When we purchased our home there were a lot of old flowers growing here and there.  I've dug and dug and replanted and replanted as many as I could find space for in the yard.  This spring after our very very hard winter here in Michigan, I realized that the flowers and trees that survived were the true zone 4 plants and trees.  Our winters had been getting milder and milder and on some maps we were even re classified as zone 5a.  Well that is all well and good until you have a winter like last year and the prediction is for another cold winter this year.  Unhappy about that.

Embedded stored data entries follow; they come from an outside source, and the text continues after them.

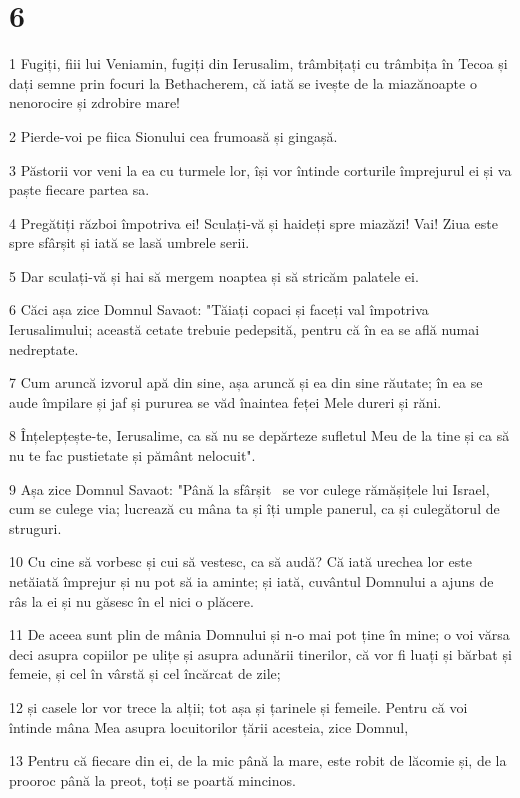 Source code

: \chapter{6}

\par 1 Fugiți, fiii lui Veniamin, fugiți din Ierusalim, trâmbițați cu trâmbița în Tecoa și dați semne prin focuri la Bethacherem, că iată se ivește de la miazănoapte o nenorocire și zdrobire mare!
\par 2 Pierde-voi pe fiica Sionului cea frumoasă și gingașă.
\par 3 Păstorii vor veni la ea cu turmele lor, își vor întinde corturile împrejurul ei și va paște fiecare partea sa.
\par 4 Pregătiți război împotriva ei! Sculați-vă și haideți spre miazăzi! Vai! Ziua este spre sfârșit și iată se lasă umbrele serii.
\par 5 Dar sculați-vă și hai să mergem noaptea și să stricăm palatele ei.
\par 6 Căci așa zice Domnul Savaot: "Tăiați copaci și faceți val împotriva Ierusalimului; această cetate trebuie pedepsită, pentru că în ea se află numai nedreptate.
\par 7 Cum aruncă izvorul apă din sine, așa aruncă și ea din sine răutate; în ea se aude împilare și jaf și pururea se văd înaintea feței Mele dureri și răni.
\par 8 Înțelepțește-te, Ierusalime, ca să nu se depărteze sufletul Meu de la tine și ca să nu te fac pustietate și pământ nelocuit".
\par 9 Așa zice Domnul Savaot: "Până la sfârșit  se vor culege rămășițele lui Israel, cum se culege via; lucrează cu mâna ta și îți umple panerul, ca și culegătorul de struguri.
\par 10 Cu cine să vorbesc și cui să vestesc, ca să audă? Că iată urechea lor este netăiată împrejur și nu pot să ia aminte; și iată, cuvântul Domnului a ajuns de râs la ei și nu găsesc în el nici o plăcere.
\par 11 De aceea sunt plin de mânia Domnului și n-o mai pot ține în mine; o voi vărsa deci asupra copiilor pe ulițe și asupra adunării tinerilor, că vor fi luați și bărbat și femeie, și cel în vârstă și cel încărcat de zile;
\par 12 și casele lor vor trece la alții; tot așa și țarinele și femeile. Pentru că voi întinde mâna Mea asupra locuitorilor țării acesteia, zice Domnul,
\par 13 Pentru că fiecare din ei, de la mic până la mare, este robit de lăcomie și, de la prooroc până la preot, toți se poartă mincinos.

So I've decided that we will concentrate on bee and butterfly friendly plants and only plant indigenous trees. Most of my deciduous tree damage was done to non indigenous trees like dogwoods and red buds. My black walnuts, tulip tree, sycamore, catalpas, maples, and oaks were unfaved.

The vacant lot next to our property has a hickory tree growing on it.  So I have been on the lookout for hickory saplings and have found three so this fall we will attempt to transplant.

My common lilacs (syringa vulgaris) were unfaved by the hard winter but my fancy lilacs not so much. Many died back and have started regrowing at the base.   I guess I should be happy that they were not a total loss but those lilacs were the expensive ones so I was expecting to have large full bushes by now.

My cone flowers and phlox are performing wonderfully so they are on my keep list.  My day lilies are staying too. Many of my day lilies are from my first house and my mother in law's yard.  I also have a great red day lily from my blog friend, Annette, in CA.






The irises all seemed to fare well and are staying.  R said he found another one of his mother's old irises at her house which we are in the process of getting ready to sell.  She had a lot of irises at one time but she had very sandy soil and as she got older they were not watered as much and some completely dried out and died.












What plants will I be adding?  I have some black eyed Susans that I know are at least 25 years old that are growing at our other house.  Some of those will come to The Gear and I will divide a dark pink Monarda (bee balm) that I currently have growing in my yard.  I am also going to try and save all the milk weed that is currently growing over by the apple trees.  Milk weed is necessary for the Monarch population.  Next year I will plant dill weed for the swallow tail butterflies. I am hoping to can some dill pickles next year so a little dill for the butterflies and a little dill for me.

I have a lot of Autumn Joy sedum growing in my yard.  I know these are at least 20 years old because I planted them at my other house and from 2 plants I now have two houses that have a lot of Autumn Joy.  I know of three small offshoots that will get transplanted this fall.  The bees love the fall flowers on the Autumn Joy and I love that they are hardy and bloom late into the fall.

Of course my hostas made it through the winter flawlessly.  I will also keep all my shrub roses but I need to be more vigilant on keeping them trimmed back so I don't have to have another marathon rose trimming session.  I still need to cut back a row of purple rug roses but their stems look like bottle brushes because they have so many thorns.

And lastly, in our apiary we will transplant a lot of the pink and purple phlox, some pink cone flowers, and I'll try and buy some lavender that can be guaranteed to be pesticide free.  This should make for a beautiful and bee friendly home for the new hives.